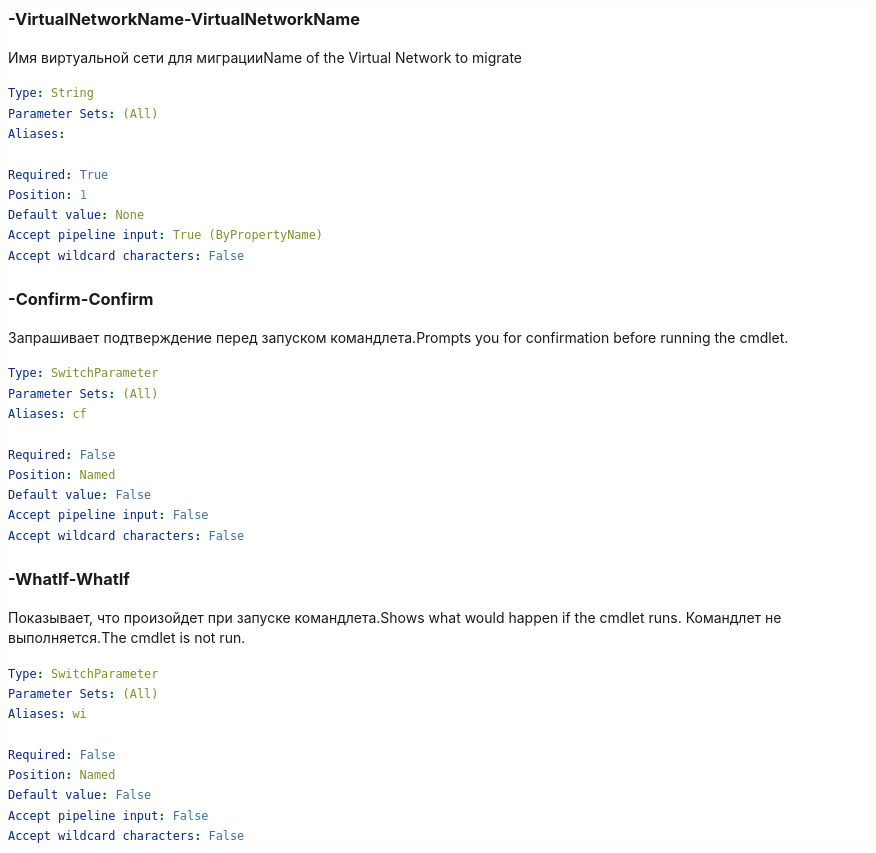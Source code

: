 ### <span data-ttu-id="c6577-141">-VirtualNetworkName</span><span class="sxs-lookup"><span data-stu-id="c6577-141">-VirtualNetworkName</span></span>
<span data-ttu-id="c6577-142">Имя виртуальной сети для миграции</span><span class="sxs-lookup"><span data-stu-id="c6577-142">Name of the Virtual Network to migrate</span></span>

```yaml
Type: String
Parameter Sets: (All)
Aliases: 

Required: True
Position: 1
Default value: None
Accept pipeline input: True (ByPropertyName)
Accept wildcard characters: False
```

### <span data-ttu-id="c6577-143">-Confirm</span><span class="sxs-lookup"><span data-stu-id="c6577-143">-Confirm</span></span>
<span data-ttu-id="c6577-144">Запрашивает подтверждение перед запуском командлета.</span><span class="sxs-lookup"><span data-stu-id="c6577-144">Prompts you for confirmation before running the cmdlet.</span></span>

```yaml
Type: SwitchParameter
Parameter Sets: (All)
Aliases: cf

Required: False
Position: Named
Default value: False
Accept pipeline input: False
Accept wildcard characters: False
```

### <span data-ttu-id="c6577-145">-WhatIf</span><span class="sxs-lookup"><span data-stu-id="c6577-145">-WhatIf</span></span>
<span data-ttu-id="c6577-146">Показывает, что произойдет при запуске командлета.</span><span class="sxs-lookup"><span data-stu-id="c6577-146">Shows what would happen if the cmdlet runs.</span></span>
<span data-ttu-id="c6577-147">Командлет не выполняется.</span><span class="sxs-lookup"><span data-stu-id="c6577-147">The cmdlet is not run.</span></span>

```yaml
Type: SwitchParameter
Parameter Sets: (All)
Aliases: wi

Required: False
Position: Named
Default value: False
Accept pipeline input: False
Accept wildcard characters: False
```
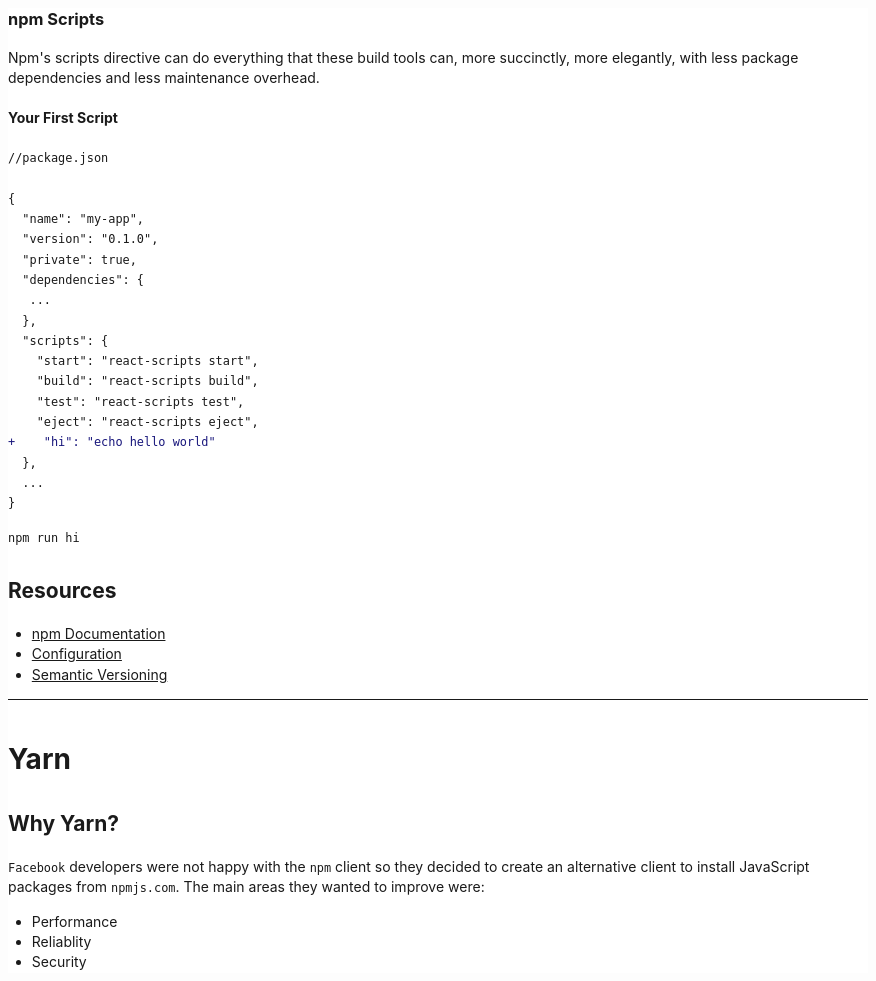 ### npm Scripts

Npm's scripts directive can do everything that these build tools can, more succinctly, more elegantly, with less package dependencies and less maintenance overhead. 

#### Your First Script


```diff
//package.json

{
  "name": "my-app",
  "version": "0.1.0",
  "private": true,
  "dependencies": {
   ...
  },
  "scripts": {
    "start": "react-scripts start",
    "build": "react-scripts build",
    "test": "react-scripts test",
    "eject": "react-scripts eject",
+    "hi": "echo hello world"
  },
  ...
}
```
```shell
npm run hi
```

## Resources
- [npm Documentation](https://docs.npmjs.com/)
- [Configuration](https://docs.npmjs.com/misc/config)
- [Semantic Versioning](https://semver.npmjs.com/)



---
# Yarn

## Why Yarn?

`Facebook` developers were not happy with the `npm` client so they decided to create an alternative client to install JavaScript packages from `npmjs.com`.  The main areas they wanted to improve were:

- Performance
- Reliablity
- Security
# # # # #
Work to complete »
Only the lines from the one bearing "#### Your First Script" through the end of the entries above belong in the answer, each one exactly as given.

Response »
#### Your First Script


```diff
//package.json

{
  "name": "my-app",
  "version": "0.1.0",
  "private": true,
  "dependencies": {
   ...
  },
  "scripts": {
    "start": "react-scripts start",
    "build": "react-scripts build",
    "test": "react-scripts test",
    "eject": "react-scripts eject",
+    "hi": "echo hello world"
  },
  ...
}
```
```shell
npm run hi
```

## Resources
- [npm Documentation](https://docs.npmjs.com/)
- [Configuration](https://docs.npmjs.com/misc/config)
- [Semantic Versioning](https://semver.npmjs.com/)



---
# Yarn

## Why Yarn?

`Facebook` developers were not happy with the `npm` client so they decided to create an alternative client to install JavaScript packages from `npmjs.com`.  The main areas they wanted to improve were:

- Performance
- Reliablity
- Security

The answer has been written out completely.